PayPal, Stripe, Patreon, and other similar websites were shutting down the accounts of known white supremacists in opposition to their racist and anti-semitic views, forcing them to look for an alternative.

Income Christopher Cantwell, the infamous white supremacist frequently referenced as the face of the Unite the Right Rally, who began promoting the use of cryptocurrency to accept donations from supporters.

Cantwell has been using Bitcoin since 2013 but has been promoting the use of Monero in more recent months via his website and podcast. Monero is known in the crypto community as a controversial, decentralized currency that promises total anonymity in transactions. The use of Monero is growing in popularity among groups such as the alt-right, as well as members of the criminal underworld, as it allows them to keep their business transactions hidden from the government.

However, according to Lucas Nuzzi, the Director of Technology at Digital Asset Research, an expert in cryptocurrency, it is difficult to tell how much of Monero’s user base is composed of criminals or extremists and said that it is likely small.

“The appeal is that whoever is looking at a given transaction can’t pinpoint who sent and received the money,” Nuzzi said, according to an article published by Newsweek. Nuzzi also noted that while the anonymity is useful for people such as Cantwell, the coin is not user-friendly, and typically require using a more prominent coin as a bridge for conversion.

The need for this bridge creates a point of weakness in Monero’s promise for complete anonymity, according to John Bambenek, a researcher for Cybersecurity and Intelligence group ThreatStop.

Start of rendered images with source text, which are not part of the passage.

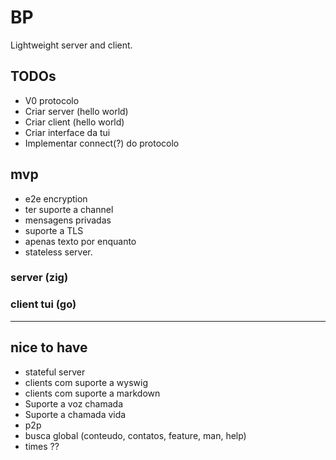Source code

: # BP

Lightweight server and client.

## TODOs
* V0 protocolo
* Criar server (hello world)
* Criar client (hello world)
* Criar interface da tui
* Implementar connect(?) do protocolo

## mvp 
* e2e encryption
* ter suporte a channel
* mensagens privadas
* suporte a TLS
* apenas texto por enquanto
* stateless server.

### server (zig)
### client tui (go)

______

## nice to have
* stateful server
* clients com suporte a wyswig
* clients com suporte a markdown
* Suporte a voz chamada
* Suporte a chamada vida
* p2p
* busca global (conteudo, contatos, feature, man, help)
* times ??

Bambenek is the author behind the Twitter account @Neonaziwallet, and spends his days tracking the Bitcoin wealth of infamous extremists, most notably Andrew Anglin, the editor of Daily Storm, and  Andrew Anglin, the tech expert from Daily Stormer, which is a well known neo-Nazi website.

The website, like Cantwell, has been rejected from major payment platforms, so accepts donations from its supporters through Monero and Bitcoin.

“They’ve been particularly irritated with what I’m doing,” Bambenek says about publicizing the finances of Anglin and Auernheimer. “So, they’ve moved to Monero in part to make my work more difficult.”

Bambenek is not the only cryptocurrency expert that recognizes the flaws in Monero’s promise. In a recent study, researchers from a collection of institutions, including Princeton, Carnegie Mellon, Boston University, MIT, and the University of Illinois at Urbana-Champaign, pointed out flaws in Monero that could reveal the identity of not only its users today, but every user in the coin’s history.

“The mental model that people have today for Monero is a simplistic one, that these transactions are private. That model is just incorrect,” says Andrew Miller, a researcher at the University of Illinois at Urbana-Champaign who worked on the paper. “There’s information that’s revealed and not covered up by Monero’s cryptography.”

The major flaw in Monero’s cryptography today lies in how Monero hides the source of a payment, by mixing the coin someone spends with a sampling of other coins used as a decoy known as “mixin”.

In the mix of anyone real coin and a set of fake coins used in a transaction, the real one is very likely to have been the most recent coin to have moved prior to the transaction. Because of this, timing analysis could correctly identify the real coin more than 90 percent of the time, which nullified Monero’s privacy safeguards. In February of 2017, the developers changed the system slightly, which reduced that to just 45 percent of the time.

Despite the alternate use of Monero, the coin is still suffering losses in a similar pattern of major coins such as Bitcoin and Ethereum and is down about 40 percent this month.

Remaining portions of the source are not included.